# TASK INSTRUCTIONS:
An exact transcription of every entry is required. Images are not part of it.

(Plain-text document sources)
┌──
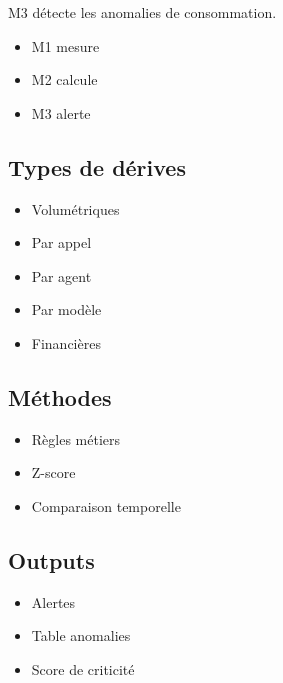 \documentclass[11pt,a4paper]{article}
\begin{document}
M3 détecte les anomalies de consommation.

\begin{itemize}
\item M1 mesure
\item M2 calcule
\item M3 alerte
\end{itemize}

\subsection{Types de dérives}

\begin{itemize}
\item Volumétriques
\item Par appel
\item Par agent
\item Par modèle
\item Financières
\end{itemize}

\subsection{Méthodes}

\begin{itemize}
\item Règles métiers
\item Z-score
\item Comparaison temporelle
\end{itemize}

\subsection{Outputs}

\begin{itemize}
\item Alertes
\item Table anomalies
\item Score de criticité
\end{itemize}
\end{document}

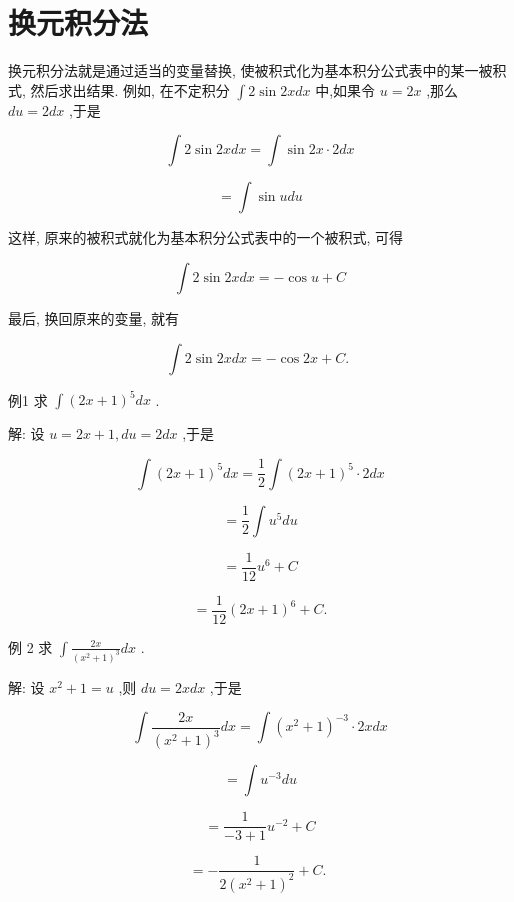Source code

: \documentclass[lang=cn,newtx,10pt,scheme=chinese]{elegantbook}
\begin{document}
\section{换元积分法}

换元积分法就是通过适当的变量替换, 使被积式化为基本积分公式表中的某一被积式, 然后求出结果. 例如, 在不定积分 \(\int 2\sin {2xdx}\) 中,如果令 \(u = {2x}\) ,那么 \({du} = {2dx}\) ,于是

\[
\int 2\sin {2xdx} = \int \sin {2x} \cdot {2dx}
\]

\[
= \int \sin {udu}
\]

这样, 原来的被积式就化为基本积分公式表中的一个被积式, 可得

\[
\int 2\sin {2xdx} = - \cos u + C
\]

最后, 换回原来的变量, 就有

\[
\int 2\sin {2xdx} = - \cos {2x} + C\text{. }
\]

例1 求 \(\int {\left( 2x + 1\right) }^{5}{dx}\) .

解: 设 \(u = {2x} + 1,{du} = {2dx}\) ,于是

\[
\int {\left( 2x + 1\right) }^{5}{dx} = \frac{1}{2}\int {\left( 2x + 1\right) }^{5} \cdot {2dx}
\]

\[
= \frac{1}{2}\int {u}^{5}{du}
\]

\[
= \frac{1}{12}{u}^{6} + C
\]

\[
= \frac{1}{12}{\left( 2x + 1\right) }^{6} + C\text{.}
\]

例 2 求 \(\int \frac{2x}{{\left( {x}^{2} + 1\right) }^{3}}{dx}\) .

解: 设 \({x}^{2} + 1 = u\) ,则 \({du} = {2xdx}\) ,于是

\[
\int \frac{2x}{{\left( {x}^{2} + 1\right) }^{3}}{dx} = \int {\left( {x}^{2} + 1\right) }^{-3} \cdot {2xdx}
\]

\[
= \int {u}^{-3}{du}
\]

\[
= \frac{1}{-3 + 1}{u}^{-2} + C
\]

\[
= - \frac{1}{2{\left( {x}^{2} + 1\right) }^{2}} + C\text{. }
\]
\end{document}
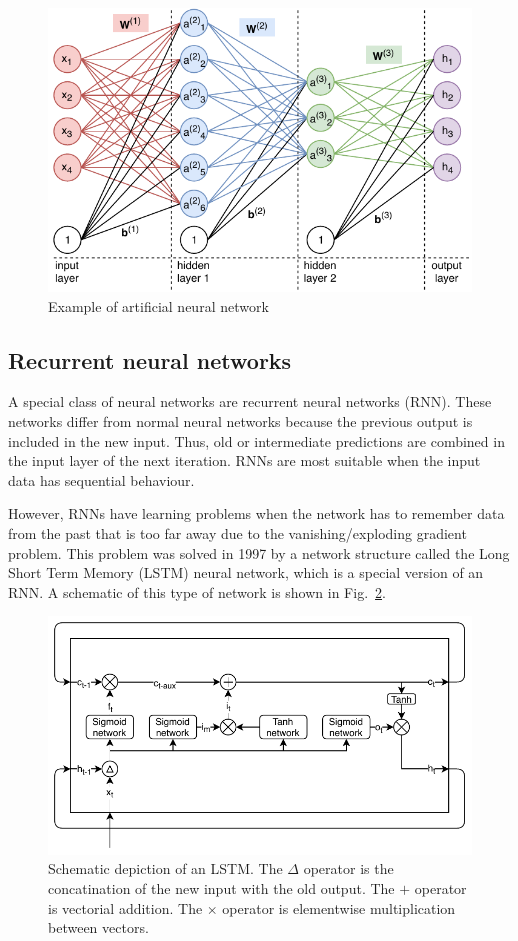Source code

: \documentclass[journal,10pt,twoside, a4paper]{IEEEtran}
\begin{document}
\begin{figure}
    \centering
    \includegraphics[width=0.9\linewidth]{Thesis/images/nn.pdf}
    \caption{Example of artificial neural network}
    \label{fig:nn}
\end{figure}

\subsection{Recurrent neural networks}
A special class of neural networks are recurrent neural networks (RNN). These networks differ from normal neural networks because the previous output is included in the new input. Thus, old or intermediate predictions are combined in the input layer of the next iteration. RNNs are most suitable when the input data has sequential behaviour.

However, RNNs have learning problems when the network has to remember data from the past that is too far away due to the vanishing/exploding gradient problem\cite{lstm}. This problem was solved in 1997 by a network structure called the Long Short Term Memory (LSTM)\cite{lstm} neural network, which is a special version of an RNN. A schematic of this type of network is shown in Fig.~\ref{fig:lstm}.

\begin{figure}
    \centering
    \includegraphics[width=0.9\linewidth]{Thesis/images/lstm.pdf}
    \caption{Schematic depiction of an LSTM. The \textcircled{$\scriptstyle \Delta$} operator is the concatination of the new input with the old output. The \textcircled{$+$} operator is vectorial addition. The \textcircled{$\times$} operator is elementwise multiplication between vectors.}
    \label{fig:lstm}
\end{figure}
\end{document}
└──
# YOUR SOLUTION:
 \documentclass[11pt,a4paper]{article}
\begin{document}
M3 détecte les anomalies de consommation.

\begin{itemize}
\item M1 mesure
\item M2 calcule
\item M3 alerte
\end{itemize}

\subsection{Types de dérives}

\begin{itemize}
\item Volumétriques
\item Par appel
\item Par agent
\item Par modèle
\item Financières
\end{itemize}

\subsection{Méthodes}

\begin{itemize}
\item Règles métiers
\item Z-score
\item Comparaison temporelle
\end{itemize}

\subsection{Outputs}

\begin{itemize}
\item Alertes
\item Table anomalies
\item Score de criticité
\end{itemize}
\end{document}

Source code

: \documentclass[lang=cn,newtx,10pt,scheme=chinese]{elegantbook}
\begin{document}
\section{换元积分法}

换元积分法就是通过适当的变量替换, 使被积式化为基本积分公式表中的某一被积式, 然后求出结果. 例如, 在不定积分 \(\int 2\sin {2xdx}\) 中,如果令 \(u = {2x}\) ,那么 \({du} = {2dx}\) ,于是

\[
\int 2\sin {2xdx} = \int \sin {2x} \cdot {2dx}
\]

\[
= \int \sin {udu}
\]

这样, 原来的被积式就化为基本积分公式表中的一个被积式, 可得

\[
\int 2\sin {2xdx} = - \cos u + C
\]

最后, 换回原来的变量, 就有

\[
\int 2\sin {2xdx} = - \cos {2x} + C\text{. }
\]

例1 求 \(\int {\left( 2x + 1\right) }^{5}{dx}\) .

解: 设 \(u = {2x} + 1,{du} = {2dx}\) ,于是

\[
\int {\left( 2x + 1\right) }^{5}{dx} = \frac{1}{2}\int {\left( 2x + 1\right) }^{5} \cdot {2dx}
\]

\[
= \frac{1}{2}\int {u}^{5}{du}
\]

\[
= \frac{1}{12}{u}^{6} + C
\]

\[
= \frac{1}{12}{\left( 2x + 1\right) }^{6} + C\text{.}
\]

例 2 求 \(\int \frac{2x}{{\left( {x}^{2} + 1\right) }^{3}}{dx}\) .

解: 设 \({x}^{2} + 1 = u\) ,则 \({du} = {2xdx}\) ,于是

\[
\int \frac{2x}{{\left( {x}^{2} + 1\right) }^{3}}{dx} = \int {\left( {x}^{2} + 1\right) }^{-3} \cdot {2xdx}
\]

\[
= \int {u}^{-3}{du}
\]

\[
= \frac{1}{-3 + 1}{u}^{-2} + C
\]

\[
= - \frac{1}{2{\left( {x}^{2} + 1\right) }^{2}} + C\text{. }
\]
\end{document}
Source code

: \documentclass[journal,10pt,twoside, a4paper]{IEEEtran}
\begin{document}
\begin{figure}
    \centering
    \includegraphics[width=0.9\linewidth]{Thesis/images/nn.pdf}
    \caption{Example of artificial neural network}
    \label{fig:nn}
\end{figure}

\subsection{Recurrent neural networks}
A special class of neural networks are recurrent neural networks (RNN). These networks differ from normal neural networks because the previous output is included in the new input. Thus, old or intermediate predictions are combined in the input layer of the next iteration. RNNs are most suitable when the input data has sequential behaviour.

However, RNNs have learning problems when the network has to remember data from the past that is too far away due to the vanishing/exploding gradient problem\cite{lstm}. This problem was solved in 1997 by a network structure called the Long Short Term Memory (LSTM)\cite{lstm} neural network, which is a special version of an RNN. A schematic of this type of network is shown in Fig.~\ref{fig:lstm}.

\begin{figure}
    \centering
    \includegraphics[width=0.9\linewidth]{Thesis/images/lstm.pdf}
    \caption{Schematic depiction of an LSTM. The \textcircled{$\scriptstyle \Delta$} operator is the concatination of the new input with the old output. The \textcircled{$+$} operator is vectorial addition. The \textcircled{$\times$} operator is elementwise multiplication between vectors.}
    \label{fig:lstm}
\end{figure}
\end{document}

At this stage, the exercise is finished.